Any advice on this greatly appreciated !

Cheers
Paul


----------



## zozo (7 Jan 2018)

Paul195 said:


> learn what plant deficiencies look like



That is rather difficult with aquatic plants. Deficiencies in almost every case goes together with discoloring and finaly dying tissue. In an terrestrial inveronment this process is much slower, depending also with obvious symptoms. In an aquatic environment this process is severely accelerated and generaly shows as melt damage. Pin pointing specific deficiencies is there for rather misleading and more often a wild guess. I guess, all  this guessing was the driving force behind inventing the EI dosing and RR etc. concepts.. To have enough of all in excess and do water changes to reset the water column.


----------



## Zeus. (7 Jan 2018)

Like Zozo said OFC



Paul195 said:


> What are the reasons (if any other than learning to spot deficiencies) would I choose to alter the EI quantities stated in the article.
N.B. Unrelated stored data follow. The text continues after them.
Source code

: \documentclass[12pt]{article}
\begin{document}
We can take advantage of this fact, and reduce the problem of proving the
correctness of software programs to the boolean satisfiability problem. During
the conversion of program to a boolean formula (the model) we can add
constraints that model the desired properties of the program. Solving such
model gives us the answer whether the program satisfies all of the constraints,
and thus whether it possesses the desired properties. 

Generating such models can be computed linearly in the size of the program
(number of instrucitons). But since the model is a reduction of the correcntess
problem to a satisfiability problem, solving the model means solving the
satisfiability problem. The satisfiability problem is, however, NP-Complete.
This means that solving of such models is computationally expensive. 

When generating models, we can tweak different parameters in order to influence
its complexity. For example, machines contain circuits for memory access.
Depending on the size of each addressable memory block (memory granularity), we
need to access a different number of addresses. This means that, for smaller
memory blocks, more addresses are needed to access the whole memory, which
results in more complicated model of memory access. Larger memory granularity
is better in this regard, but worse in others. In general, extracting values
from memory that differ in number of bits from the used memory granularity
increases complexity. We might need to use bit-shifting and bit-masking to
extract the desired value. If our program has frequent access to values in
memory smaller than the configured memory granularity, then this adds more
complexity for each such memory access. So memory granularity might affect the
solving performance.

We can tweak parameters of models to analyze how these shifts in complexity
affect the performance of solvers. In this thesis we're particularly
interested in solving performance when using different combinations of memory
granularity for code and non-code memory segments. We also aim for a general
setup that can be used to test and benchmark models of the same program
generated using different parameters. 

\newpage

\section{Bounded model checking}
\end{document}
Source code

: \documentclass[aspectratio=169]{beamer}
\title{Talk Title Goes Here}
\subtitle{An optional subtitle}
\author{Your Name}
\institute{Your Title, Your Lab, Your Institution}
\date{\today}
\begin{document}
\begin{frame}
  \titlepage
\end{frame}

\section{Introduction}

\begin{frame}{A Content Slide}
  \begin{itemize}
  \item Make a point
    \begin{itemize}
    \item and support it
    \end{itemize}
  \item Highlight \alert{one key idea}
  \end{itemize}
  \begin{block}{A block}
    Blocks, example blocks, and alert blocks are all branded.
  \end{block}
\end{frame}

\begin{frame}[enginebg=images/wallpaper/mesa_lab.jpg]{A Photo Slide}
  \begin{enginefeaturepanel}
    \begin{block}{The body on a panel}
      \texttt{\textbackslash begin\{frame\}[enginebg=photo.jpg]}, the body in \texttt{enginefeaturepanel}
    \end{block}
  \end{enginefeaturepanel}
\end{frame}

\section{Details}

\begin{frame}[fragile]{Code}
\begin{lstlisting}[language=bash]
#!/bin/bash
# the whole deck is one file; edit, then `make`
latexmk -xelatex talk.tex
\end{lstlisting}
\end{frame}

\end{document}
Less ferts means the potential toxic levels of ferts takes longer to reach, so less WC needed. Also some use a slight deficeincy to get a plant to change a different colour. If its Clive article on ferts this was for a high light environment with fast growth so the EI levels where higher than say what APFUK advise. So if you have a lot of stem plants lots of light you may need to increase your EI dose. No one EI dose fits all after all its a estimate as the name suggests.



Paul195 said:


> 2. Does less light mean less organic waste build up and therefore smaller water changes can be made ?



Yes and technically less EI dose too so less WC needed, But how much is enough or not enough, it can take moths for deficiency to show and months to get them healthy again. Does take that much longer to do a 50% WC rather than a 10%



Paul195 said:


> Do I need to consider nutrient build up over time.



Not if your doing enough WCs, ie if your cleaning the tank regular removing the detritus, cleaning the filters and pipework etc that should be enough with the water you remove just to keep the tank clean, IMO best to just stick to the basic EI dose and weekly WC with good tank maintenance. It was worked out that is the cheapest way to have excess nutrients for plant growth and keeping toxin levels very low with reg WC which resets the tank every week as Zozo says


----------



## tam (7 Jan 2018)

If you are using very little of what you add (as you don't have high light/CO2/fast growing plants), a 50% water change wouldn't reset it though would it? Like Paul says, you'd get a steady TDS and fert level increase over time. 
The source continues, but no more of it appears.